Proceedings of the Institute of Radio Engineers 35, 891–905 (1947)
However, the basic phenomena of ducting were mentioned by Biot (1810 and 1836) and Radau (1882), and discussed in detail by Kummer (1860) and Wegener (1912 and 1918), in the context of atmospheric refraction and mirages — all, of course, without using the term “duct”.
More recently, the word “duct” has been adopted in the optical literature as well [cf. the Meinels' (1984) book review].
The diagram at the left shows this example. The heavy curved line
represents the surface of the Earth. Just the lowest 100 m of the
atmosphere are shown (see the scale at the upper left of the diagram),
with a vertical exaggeration of about 100× (see the horizontal scale
of kilometers).
The shaded band above the Earth's surface represents the
thermal
inversion
of 5° between 50 and 60 m height.
Three rays are traced in this model atmosphere, from the position of an observer placed 45 m above the ground, on the height scale at the left. The right end of each ray is marked with the ray's angular altitude at the observer in minutes of arc: 0 for the ray at the observer's astronomical horizon , and rays 10′ above and below it.
Notice that the rays at 10′ and −10′ are refracted inside the shaded inversion layer, but pass completely through it. However, the horizon ray is quickly bent back down when it enters the inversion, so that it returns to its original height (45 m) after about 24 km. Then the pattern repeats: the ray again enters the inversion and is bent back down near 36 km; it again returns to the original height near 48 km; and so on. This ray is trapped , or ducted.
This ducted horizon ray has most of its path below the inversion layer, which means that the bottom of the duct is lower than the bottom of the inversion. (The bottom of the duct is discussed in detail below.)
Clearly, even rays with a considerable slope — though somewhat less
than 10′ — can also be bent back into the region below the
inversion layer, and trapped there. The diagram at the right shows rays
at 3′ intervals in altitude, for the same observer and model
atmosphere as before. While the rays at +12′ and ±9′
pass through the inversion, those with slopes of 3′ and 6′
at the observer are trapped, or ducted.
You can see that the rays 6′ from the observer's horizon (which peak near 8 and 35 km from the observer) penetrate farther into the inversion — i.e., closer to its upper surface — than those only 3′ from it. (e.g., the −3′ ray, whose apex is near 23 km).

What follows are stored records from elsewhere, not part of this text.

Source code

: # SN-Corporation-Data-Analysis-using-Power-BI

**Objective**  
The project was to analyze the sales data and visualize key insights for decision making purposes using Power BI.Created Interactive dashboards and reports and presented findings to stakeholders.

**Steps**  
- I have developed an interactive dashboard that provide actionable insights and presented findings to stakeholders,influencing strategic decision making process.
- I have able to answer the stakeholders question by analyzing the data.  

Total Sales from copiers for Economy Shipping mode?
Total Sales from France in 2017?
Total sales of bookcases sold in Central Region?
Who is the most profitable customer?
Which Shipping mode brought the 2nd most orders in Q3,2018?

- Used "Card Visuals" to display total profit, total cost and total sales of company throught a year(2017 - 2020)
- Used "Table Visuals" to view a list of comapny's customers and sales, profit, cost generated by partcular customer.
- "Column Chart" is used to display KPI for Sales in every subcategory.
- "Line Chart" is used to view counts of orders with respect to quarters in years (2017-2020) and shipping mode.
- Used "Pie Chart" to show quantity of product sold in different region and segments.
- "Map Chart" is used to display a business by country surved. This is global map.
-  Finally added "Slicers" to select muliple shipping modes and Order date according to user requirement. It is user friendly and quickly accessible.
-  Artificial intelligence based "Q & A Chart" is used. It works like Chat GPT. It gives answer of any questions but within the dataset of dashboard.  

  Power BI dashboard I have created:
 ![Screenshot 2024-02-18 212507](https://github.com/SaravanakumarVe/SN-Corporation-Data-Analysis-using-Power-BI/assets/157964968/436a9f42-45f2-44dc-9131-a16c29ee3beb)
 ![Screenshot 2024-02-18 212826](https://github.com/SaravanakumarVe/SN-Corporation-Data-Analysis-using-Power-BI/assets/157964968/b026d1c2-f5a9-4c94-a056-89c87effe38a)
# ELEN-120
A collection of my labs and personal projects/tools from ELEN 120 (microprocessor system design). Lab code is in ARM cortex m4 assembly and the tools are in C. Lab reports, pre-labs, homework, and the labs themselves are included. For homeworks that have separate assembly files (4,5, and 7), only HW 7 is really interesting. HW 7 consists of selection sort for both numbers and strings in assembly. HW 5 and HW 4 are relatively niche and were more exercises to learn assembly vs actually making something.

Also, notice how the ducted rays all come together about 44 km from the observer. The duct acts like a lens, focusing these rays into a crude image at this distance. This focusing effect produces the vertical exaggeration of images in superior mirages. (When the focusing is sharp, the greatly extended vertical images of objects near the exact imaging distance form the striated zone of the Fata Morgana.)
This question is answered in the labels on these diagrams: the top of the duct is the top of the inversion, at 60 m; but the bottom of the duct is far below the 50-m base of the inversion — it's at 22.8 m for this model atmosphere. (Wegener called the difference between the heights of the top and bottom of the duct its “effective depth” in his 1918 paper.)

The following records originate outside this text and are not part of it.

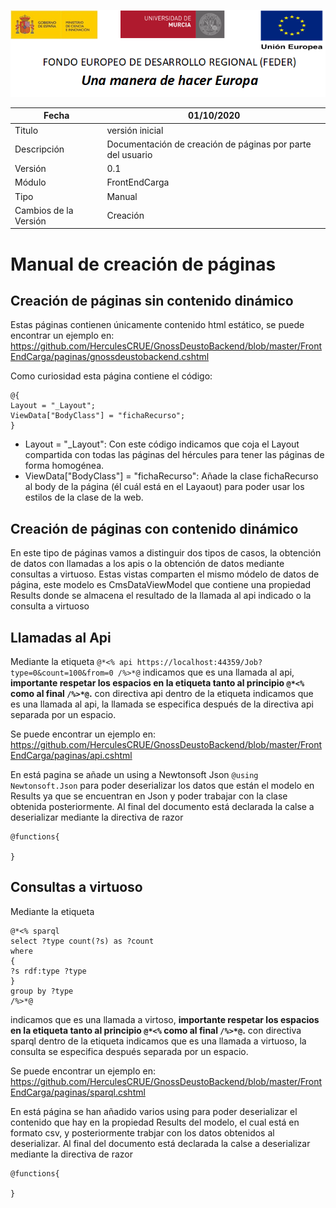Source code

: ![](../Docs/media/CabeceraDocumentosMD.png)

| Fecha         | 01/10/2020                                                   |
| ------------- | ------------------------------------------------------------ |
|Titulo|versión inicial| 
|Descripción|Documentación de creación de páginas por parte del usuario|
|Versión|0.1|
|Módulo|FrontEndCarga|
|Tipo|Manual|
|Cambios de la Versión|Creación|

# Manual de creación de páginas

Creación de páginas sin contenido dinámico
----------------
Estas páginas contienen únicamente contenido html estático, se puede encontrar un ejemplo en: 
https://github.com/HerculesCRUE/GnossDeustoBackend/blob/master/FrontEndCarga/paginas/gnossdeustobackend.cshtml

Como curiosidad esta página contiene el código: 

    @{
    Layout = "_Layout";
    ViewData["BodyClass"] = "fichaRecurso";
    }
	
 - Layout = "_Layout": Con este código indicamos que coja el Layout compartida con todas las páginas del hércules para tener las páginas de forma homogénea.
 - ViewData["BodyClass"] = "fichaRecurso": Añade la clase fichaRecurso al body de la página (él cuál está en el Layaout) para poder usar los estilos de la clase de la web.
 
 Creación de páginas con contenido dinámico
----------------

En este tipo de páginas vamos a distinguir dos tipos de casos, la obtención de datos con llamadas a los apis o la obtención de datos mediante consultas a virtuoso.
Estas vistas comparten el mismo módelo de datos de página, este modelo es CmsDataViewModel que contiene una propiedad Results donde se almacena el resultado de la llamada al api indicado o la 
consulta a virtuoso
## Llamadas al Api
Mediante la etiqueta `@*<% api https://localhost:44359/Job?type=0&count=100&from=0 /%>*@` indicamos que es una llamada al api, 
**importante respetar los espacios en la etiqueta tanto al principio `@*<%` como al final `/%>*@`.** con directiva api dentro de la etiqueta indicamos que es una llamada al api, la llamada se especifica después 
de la directiva api separada por un espacio.

Se puede encontrar un ejemplo en: https://github.com/HerculesCRUE/GnossDeustoBackend/blob/master/FrontEndCarga/paginas/api.cshtml

En está pagina se añade un using a Newtonsoft Json `@using Newtonsoft.Json` para poder deserializar los datos que están el modelo en Results ya que se encuentran en Json y poder trabajar con la clase obtenida
posteriormente.
Al final del documento está declarada la calse a deserializar mediante la directiva de razor 

    @functions{
    
    }
	
## Consultas a virtuoso
Mediante la etiqueta 

    @*<% sparql 
    select ?type count(?s) as ?count 
    where
    {
    ?s rdf:type ?type
    }
    group by ?type
    /%>*@

indicamos que es una llamada a virtoso, **importante respetar los espacios en la etiqueta tanto al principio `@*<%` como al final `/%>*@`.** con directiva sparql dentro de la etiqueta indicamos que es una llamada a virtuoso, la consulta se especifica después separada por un espacio.

Se puede encontrar un ejemplo en: https://github.com/HerculesCRUE/GnossDeustoBackend/blob/master/FrontEndCarga/paginas/sparql.cshtml

En está página se han añadido varios using para poder deserializar el contenido que hay en la propiedad Results del modelo, el cual está en formato csv, y posteriormente trabjar con los datos obtenidos al deserializar.
Al final del documento está declarada la calse a deserializar mediante la directiva de razor 

    @functions{
    
    }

The base of the duct can be found from the atmospheric model: it's the height at which the product nR (where n is the index of refraction of air, and R is distance from the center of curvature of the atmosphere) has the same value as at the top of the inversion. The product nR is the refractive invariant for horizontal rays at each height; a plot of these values against height gives the dip diagram.
It's instructive to plot rays for every minute of arc in altitude at the
observer; that's the diagram at the left here, which shows the lowest 180
meters of the atmosphere. You can see three groups
of rays: (1) those with altitudes at the observer of 9′ and more, which
pass through the inversion without trapping; (2) those that lie within
8′ of the observer's astronomical horizon, which are all trapped in the
duct; and (3) those at least 9′ below the horizon —
here, the rays at −9′, −10′, and −11′,
which initially pass below the inversion, approach the ground, but then
pass back up through the inversion without being trapped.
(Rays 12′ or more below the horizon strike the Earth's surface
within about 24 km of the observer, and are not shown.)
The ducted rays gradually get out of step with one another, and fill up the duct. You can see this beginning to happen in the right half of the present diagram. (Compare the 22.8-m height of the bottom of the duct with the height of the lowest rays in this region.) The lowest level reached by a ducted ray is the bottom of the duct.
Finally, notice the big gap above the inversion between the two groups of rays that pass up through the duct. This is a region that's invisible from the observer's position. If a radar transmitter were where our observer is, it couldn't illuminate targets in this gap; so radar operators call this region a “shadow zone”. Optically, it corresponds to the zone of sky blocked by Wegener's blank strip.
Also, notice that an optical duct always requires an inversion to produce it, because the optical refractivity of air depends on its temperature. But the reverse is not true: that is, not every inversion produces a duct. The lapse rate of the inversion must exceed a certain critical value (which is readily calculated) to produce enough bending to trap rays. This critical value is typically about −11°C per hundred meters, for average conditions in moderate latitudes near sea level.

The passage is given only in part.